Soest stopped working as a carpenter in October 2010 after losing his job (Tr. 226). 3 Soest’s
application was initially denied on June 10, 2013 (Tr. 102), which he appealed. On July 10,
2014, the Appeals Council remanded the case to the administrative law judge (“ALJ”) in order to
discuss and accord weight to the opinions of Soest’s treating doctor, Hziz Doumit, M.D.
regarding Soest’s physical limitations (Tr. 97-98). On December 3, 2014, the ALJ again found
that Soest was not disabled (Tr. 5-22). Soest appealed this decision, which was denied by the
Appeals Council (Tr. 23-27). Thus, the most recent decision of the ALJ stands as the final
decision of the Commissioner. See Sims v. Apfel, 530 U.S. 103, 107 (2000).
II.
Facts
The Court adopts Soest’s unopposed recitations of the medical record relevant to this
case, as set forth in his Medical Evidence on Record (Doc. 17 at 3-10), 4 along with Defendant’s
Statement of Additional Material Facts (Doc. 24-2). Together, these facts present a fair and
accurate summary of the record, including the testimony at the evidentiary hearings. Specific
facts will be discussed as part of the analysis.
III.
Standards
The court’s role on judicial review is to determine whether the ALJ’s findings are
supported by substantial evidence in the record as a whole. Johnson v. Astrue, 628 F.3d 991, 992
(8th Cir. 2009). “Substantial evidence is that which a reasonable mind might accept as adequate
to support a conclusion.” Id. (citations omitted). The court may not reverse merely because
substantial evidence exists in the record that would support a contrary outcome or because the
3
Notably, Soest’s medical conditions were not the reason for Soest losing his job.

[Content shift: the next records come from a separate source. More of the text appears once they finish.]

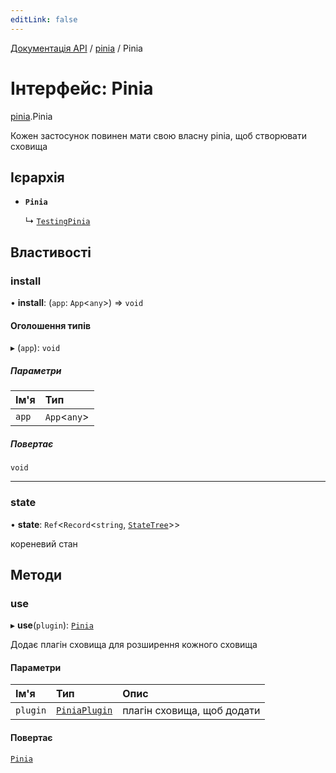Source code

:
 ```yaml
---
editLink: false
---
```


[Документація API](../index.md) / [pinia](../modules/pinia.md) / Pinia

# Інтерфейс: Pinia

[pinia](../modules/pinia.md).Pinia

Кожен застосунок повинен мати свою власну pinia, щоб створювати сховища

## Ієрархія

- **`Pinia`**

  ↳ [`TestingPinia`](pinia_testing.TestingPinia.md)

## Властивості

### install

• **install**: (`app`: `App`<`any`\>) => `void`

#### Оголошення типів

▸ (`app`): `void`

##### Параметри

| Ім'я | Тип |
| :------ | :------ |
| `app` | `App`<`any`\> |

##### Повертає

`void`

___

### state

• **state**: `Ref`<`Record`<`string`, [`StateTree`](../modules/pinia.md#statetree)\>\>

кореневий стан

## Методи

### use

▸ **use**(`plugin`): [`Pinia`](pinia.Pinia.md)

Додає плагін сховища для розширення кожного сховища

#### Параметри

| Ім'я | Тип | Опис                |
| :------ | :------ |:--------------------|
| `plugin` | [`PiniaPlugin`](pinia.PiniaPlugin.md) | плагін сховища, щоб додати |

#### Повертає

[`Pinia`](pinia.Pinia.md)

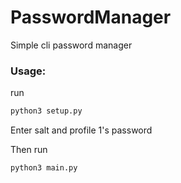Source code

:# PasswordManager
Simple cli password manager 


### Usage:

run 
```bash
python3 setup.py
```

Enter salt and profile 1's password

Then run
```bash
python3 main.py
```
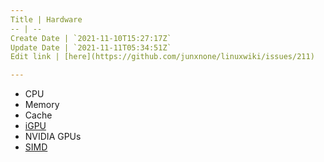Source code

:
 ```yaml
---
Title | Hardware
-- | --
Create Date | `2021-11-10T15:27:17Z`
Update Date | `2021-11-11T05:34:51Z`
Edit link | [here](https://github.com/junxnone/linuxwiki/issues/211)

---
```

- CPU
- Memory
- Cache
- [iGPU](/iGPU)
- NVIDIA GPUs
- [SIMD](/SIMD)
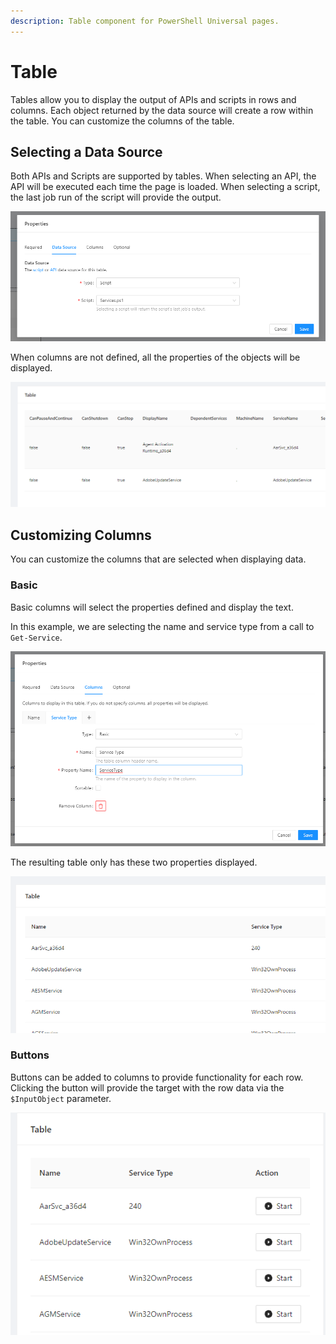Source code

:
 ```yaml
---
description: Table component for PowerShell Universal pages.
---
```


# Table

Tables allow you to display the output of APIs and scripts in rows and columns. Each object returned by the data source will create a row within the table. You can customize the columns of the table.&#x20;

## Selecting a Data Source

Both APIs and Scripts are supported by tables. When selecting an API, the API will be executed each time the page is loaded. When selecting a script, the last job run of the script will provide the output.&#x20;

![](<../../.gitbook/assets/image (295).png>)

When columns are not defined, all the properties of the objects will be displayed.&#x20;

![](<../../.gitbook/assets/image (296) (1).png>)

## Customizing Columns

You can customize the columns that are selected when displaying data.&#x20;

### Basic

Basic columns will select the properties defined and display the text.&#x20;

In this example, we are selecting the name and service type from a call to `Get-Service`.

![](<../../.gitbook/assets/image (301).png>)

The resulting table only has these two properties displayed.&#x20;

![](<../../.gitbook/assets/image (302) (1) (1).png>)

### Buttons

Buttons can be added to columns to provide functionality for each row. Clicking the button will provide the target with the row data via the `$InputObject` parameter.&#x20;

![](<../../.gitbook/assets/image (300) (1).png>)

Rather,
it is undisputed that he was laid off for other reasons, which mitigates against finding a disability
(Tr. 226). See Browning v. Sullivan, 958 F.2d 817, 823 (8th Cir.1992) (finding that a cessation
of work for reasons unrelated to medical condition militated against a finding of disability).
4
Soest did not submit a separate Statement of Material Facts.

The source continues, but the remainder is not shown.